**Exercise prompt:**
Among the lines below, which ones contain the word "bunch"? Copy every such line.

[Dataset entries]
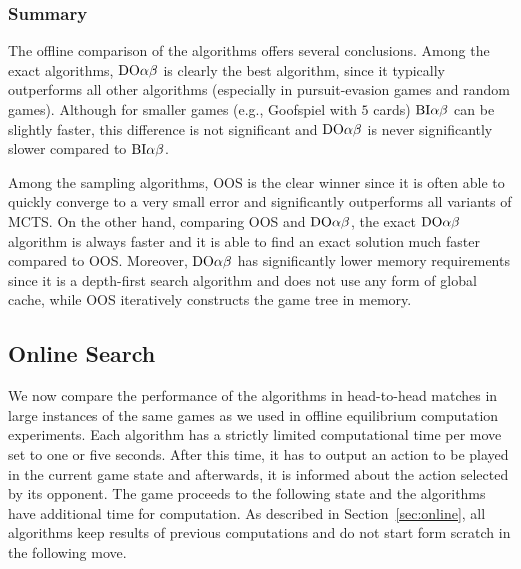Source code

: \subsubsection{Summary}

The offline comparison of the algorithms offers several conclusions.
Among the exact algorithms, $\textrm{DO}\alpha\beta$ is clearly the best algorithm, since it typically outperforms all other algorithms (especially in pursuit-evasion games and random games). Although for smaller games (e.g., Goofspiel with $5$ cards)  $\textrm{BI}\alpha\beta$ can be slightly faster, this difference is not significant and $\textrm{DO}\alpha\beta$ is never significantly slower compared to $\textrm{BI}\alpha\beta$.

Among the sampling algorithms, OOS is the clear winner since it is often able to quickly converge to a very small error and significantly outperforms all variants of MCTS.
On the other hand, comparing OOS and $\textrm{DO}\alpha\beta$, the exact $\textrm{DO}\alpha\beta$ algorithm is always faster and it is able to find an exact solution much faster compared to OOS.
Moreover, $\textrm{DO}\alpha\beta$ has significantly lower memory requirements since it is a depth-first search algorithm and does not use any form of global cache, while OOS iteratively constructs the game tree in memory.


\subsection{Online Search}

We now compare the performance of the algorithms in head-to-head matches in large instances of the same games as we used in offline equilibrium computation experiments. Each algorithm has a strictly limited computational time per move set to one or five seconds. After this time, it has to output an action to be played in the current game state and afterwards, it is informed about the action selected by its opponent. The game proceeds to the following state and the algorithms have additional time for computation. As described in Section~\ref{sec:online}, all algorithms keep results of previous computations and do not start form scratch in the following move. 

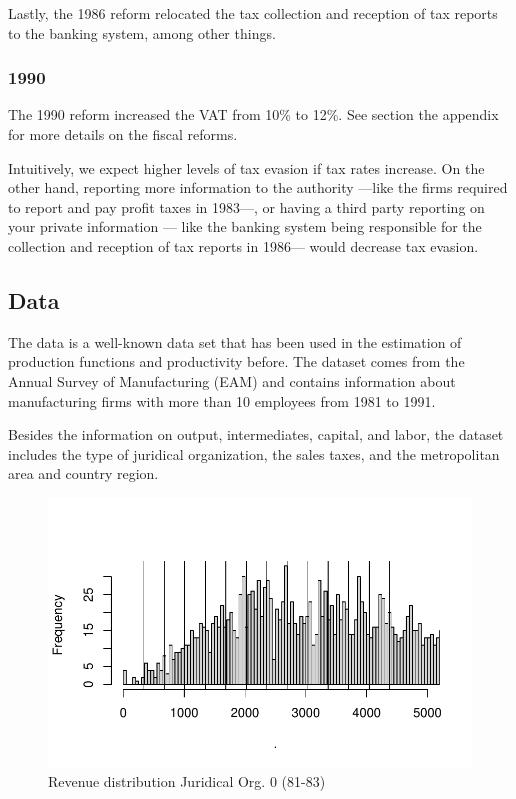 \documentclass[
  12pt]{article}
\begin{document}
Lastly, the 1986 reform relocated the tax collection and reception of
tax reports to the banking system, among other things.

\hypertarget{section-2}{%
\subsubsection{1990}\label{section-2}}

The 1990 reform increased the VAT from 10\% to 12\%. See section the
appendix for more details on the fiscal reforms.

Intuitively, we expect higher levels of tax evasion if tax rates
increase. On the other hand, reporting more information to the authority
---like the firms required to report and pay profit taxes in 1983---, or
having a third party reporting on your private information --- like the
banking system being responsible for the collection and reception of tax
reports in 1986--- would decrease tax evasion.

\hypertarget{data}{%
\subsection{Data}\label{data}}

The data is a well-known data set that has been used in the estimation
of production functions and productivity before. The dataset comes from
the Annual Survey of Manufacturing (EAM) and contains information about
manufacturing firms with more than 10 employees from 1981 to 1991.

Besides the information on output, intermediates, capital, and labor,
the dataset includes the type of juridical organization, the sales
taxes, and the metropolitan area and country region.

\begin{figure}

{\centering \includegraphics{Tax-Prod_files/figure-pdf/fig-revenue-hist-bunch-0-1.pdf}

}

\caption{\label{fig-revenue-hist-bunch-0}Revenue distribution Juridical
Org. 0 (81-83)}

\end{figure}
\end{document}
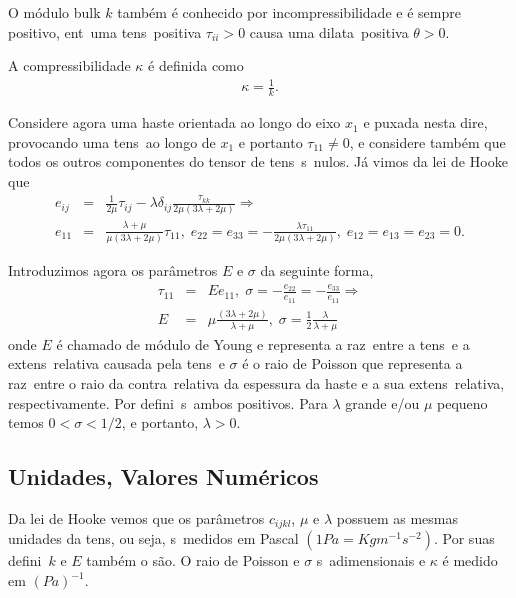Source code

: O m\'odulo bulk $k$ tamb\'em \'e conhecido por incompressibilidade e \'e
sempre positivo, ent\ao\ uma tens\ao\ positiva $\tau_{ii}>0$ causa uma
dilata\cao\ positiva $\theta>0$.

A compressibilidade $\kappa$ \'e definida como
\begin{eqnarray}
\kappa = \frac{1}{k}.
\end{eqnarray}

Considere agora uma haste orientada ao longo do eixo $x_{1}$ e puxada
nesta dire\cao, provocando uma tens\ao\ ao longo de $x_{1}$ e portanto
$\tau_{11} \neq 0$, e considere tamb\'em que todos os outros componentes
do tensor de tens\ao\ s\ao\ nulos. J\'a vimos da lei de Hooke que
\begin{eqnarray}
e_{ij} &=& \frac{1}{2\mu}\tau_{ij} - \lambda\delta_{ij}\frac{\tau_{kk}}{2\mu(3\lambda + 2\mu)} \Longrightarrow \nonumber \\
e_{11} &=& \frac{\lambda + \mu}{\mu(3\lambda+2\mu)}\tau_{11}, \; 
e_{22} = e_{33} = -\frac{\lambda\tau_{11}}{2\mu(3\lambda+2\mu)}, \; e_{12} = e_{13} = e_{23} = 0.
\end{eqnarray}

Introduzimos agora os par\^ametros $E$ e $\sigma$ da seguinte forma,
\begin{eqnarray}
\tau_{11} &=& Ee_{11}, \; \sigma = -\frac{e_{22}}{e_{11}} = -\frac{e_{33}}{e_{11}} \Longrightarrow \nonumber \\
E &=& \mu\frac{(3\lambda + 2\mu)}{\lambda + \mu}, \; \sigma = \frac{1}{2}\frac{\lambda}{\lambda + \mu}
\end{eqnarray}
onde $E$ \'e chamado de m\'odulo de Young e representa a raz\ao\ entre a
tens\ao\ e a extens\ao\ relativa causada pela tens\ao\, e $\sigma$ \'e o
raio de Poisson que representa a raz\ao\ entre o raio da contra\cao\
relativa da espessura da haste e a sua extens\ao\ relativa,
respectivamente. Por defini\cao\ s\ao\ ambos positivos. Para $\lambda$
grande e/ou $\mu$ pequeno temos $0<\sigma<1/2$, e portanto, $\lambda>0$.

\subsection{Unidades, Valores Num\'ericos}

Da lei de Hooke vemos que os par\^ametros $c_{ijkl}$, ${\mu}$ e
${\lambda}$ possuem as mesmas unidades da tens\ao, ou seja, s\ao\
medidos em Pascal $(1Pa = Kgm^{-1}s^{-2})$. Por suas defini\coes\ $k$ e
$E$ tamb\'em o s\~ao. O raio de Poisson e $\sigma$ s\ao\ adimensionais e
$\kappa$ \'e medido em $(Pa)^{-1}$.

**Solution to the problem:**
{\centering \includegraphics{Tax-Prod_files/figure-pdf/fig-revenue-hist-bunch-0-1.pdf}
\caption{\label{fig-revenue-hist-bunch-0}Revenue distribution Juridical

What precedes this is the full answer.